Further, even if the cooling water temperature THW and the throttle opening TA are the same, the increase initial value Ks calculated based on the first initial value map is lower than the increase initial value Ks calculated based on the second initial value map. is preset to be a small value. That is, the initial increase value Ks when the high rotation start control is performed at the time of the first start is calculated to be a smaller value than the initial increase value Ks when the low rotation start control is performed at the time of the first start. be.

When it is determined in the processing of S100 that the first start request is not made (S100: NO), the control device 100 determines whether or not the start mode selected this time is the third mode (S140). If it is determined that the current mode is the third mode (S140: YES), the control device 100 calculates an increase initial value Ks based on the third initial value map (S150).

The third initial value map is map data prepared in advance for calculating an optimized increase initial value Ks for starting the engine in the third mode. This third initial value map is used to calculate the initial increase value Ks based on the cooling water temperature THW when the start request is generated and the intermittent stop time Ts, which is the intermittent stop time before the current start request is generated. data is recorded. In this third initial value map, the initial increase value Ks is set so that the lower the cooling water temperature THW or the longer the intermittent stop time Ts, the larger the calculated initial increase value Ks.

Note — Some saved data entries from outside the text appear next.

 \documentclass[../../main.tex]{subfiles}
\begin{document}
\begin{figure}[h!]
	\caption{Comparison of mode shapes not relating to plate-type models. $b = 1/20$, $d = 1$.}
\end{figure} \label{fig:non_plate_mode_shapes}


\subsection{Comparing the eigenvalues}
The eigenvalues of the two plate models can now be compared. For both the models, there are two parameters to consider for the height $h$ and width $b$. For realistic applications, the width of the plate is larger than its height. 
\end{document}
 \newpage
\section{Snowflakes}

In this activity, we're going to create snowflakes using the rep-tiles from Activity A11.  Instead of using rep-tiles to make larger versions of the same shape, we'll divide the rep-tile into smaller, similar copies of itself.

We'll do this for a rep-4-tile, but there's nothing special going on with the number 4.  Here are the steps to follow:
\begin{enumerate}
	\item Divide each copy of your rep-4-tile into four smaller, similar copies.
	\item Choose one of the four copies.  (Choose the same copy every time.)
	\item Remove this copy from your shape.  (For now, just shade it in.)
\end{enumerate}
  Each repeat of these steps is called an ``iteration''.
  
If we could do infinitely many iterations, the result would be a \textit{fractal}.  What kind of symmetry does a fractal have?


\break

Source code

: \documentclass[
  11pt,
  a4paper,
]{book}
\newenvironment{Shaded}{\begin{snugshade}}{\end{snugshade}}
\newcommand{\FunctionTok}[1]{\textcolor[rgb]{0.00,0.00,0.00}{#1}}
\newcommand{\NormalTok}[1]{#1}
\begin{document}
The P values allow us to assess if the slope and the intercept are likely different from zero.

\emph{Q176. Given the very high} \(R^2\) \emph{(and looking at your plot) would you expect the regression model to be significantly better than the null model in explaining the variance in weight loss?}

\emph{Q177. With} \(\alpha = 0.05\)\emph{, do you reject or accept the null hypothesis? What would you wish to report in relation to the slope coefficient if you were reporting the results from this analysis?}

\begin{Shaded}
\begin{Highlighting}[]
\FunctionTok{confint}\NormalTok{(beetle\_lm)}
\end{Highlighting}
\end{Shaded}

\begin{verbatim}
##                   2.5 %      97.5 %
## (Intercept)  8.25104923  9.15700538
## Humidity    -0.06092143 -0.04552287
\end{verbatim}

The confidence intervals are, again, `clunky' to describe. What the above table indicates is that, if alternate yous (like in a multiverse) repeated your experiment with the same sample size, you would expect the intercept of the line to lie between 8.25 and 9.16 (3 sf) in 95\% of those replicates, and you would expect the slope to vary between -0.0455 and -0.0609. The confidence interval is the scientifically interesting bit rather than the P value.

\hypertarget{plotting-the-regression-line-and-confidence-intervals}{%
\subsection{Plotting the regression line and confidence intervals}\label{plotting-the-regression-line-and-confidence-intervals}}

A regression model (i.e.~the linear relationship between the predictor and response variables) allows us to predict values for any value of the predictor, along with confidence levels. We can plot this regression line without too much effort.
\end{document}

It is The reason why the increase initial value Ks is increased as the cooling water temperature THW is lower is that the amount of fuel contributing to combustion decreases as the cooling water temperature THW is lower. The reason why the increase initial value Ks is increased as the intermittent stop time Ts is longer is as follows. That is, the longer the intermittent stop time Ts, the greater the amount of oxygen stored by the catalyst 17 while the engine is stopped. be.

When it is determined in the process of S140 that the current mode is not the third mode (S140: NO), the control device 100 calculates the increase initial value Ks based on the fourth initial value map (S160).
The fourth initial value map is map data prepared in advance for calculating an optimized increase initial value Ks for starting the engine in the fourth mode. In this fourth initial value map, data for calculating the increase initial value Ks based on the cooling water temperature THW and the intermittent stop time Ts when the start request is generated is recorded. In this fourth initial value map, the initial increase value Ks is set such that the lower the cooling water temperature THW or the longer the intermittent stop time Ts, the larger the calculated initial increase value Ks. It is

Further, even if the cooling water temperature THW and the intermittent stop time Ts are the same, the increase initial value Ks calculated based on the third initial value map is lower than the increase initial value Ks calculated based on the fourth initial value map. is preset to be a small value. That is, the initial increase value Ks when the high rotation start control is performed during the intermittent start is calculated to be smaller than the initial increase value Ks when the low rotation start control is performed during the intermittent start. be.

Then, when one of the processes of S120, S130, S150, and S160 ends, the control device 100 ends this process.
<Attenuation coefficient calculation processing>
FIG. 4 shows the procedure for calculating the damping coefficient Kg executed by the control device 100 . When a request to start the internal combustion engine 10 is generated, the control device 100 repeatedly executes this process at predetermined calculation intervals. It should be noted that execution of this process is terminated when a predetermined termination condition for terminating the fuel increase at the time of starting is satisfied.

When the process shown in FIG. 4 is started, the control device 100 determines whether or not the current start request is the first start request (S200). Then, if it is determined that it is the first start request (S200: YES), the control device 100 determines whether or not the start mode selected this time is the first mode (S210). When determining that the mode is the first mode (S210: YES), the control device 100 calculates the damping coefficient Kg based on the first damping coefficient map (S220).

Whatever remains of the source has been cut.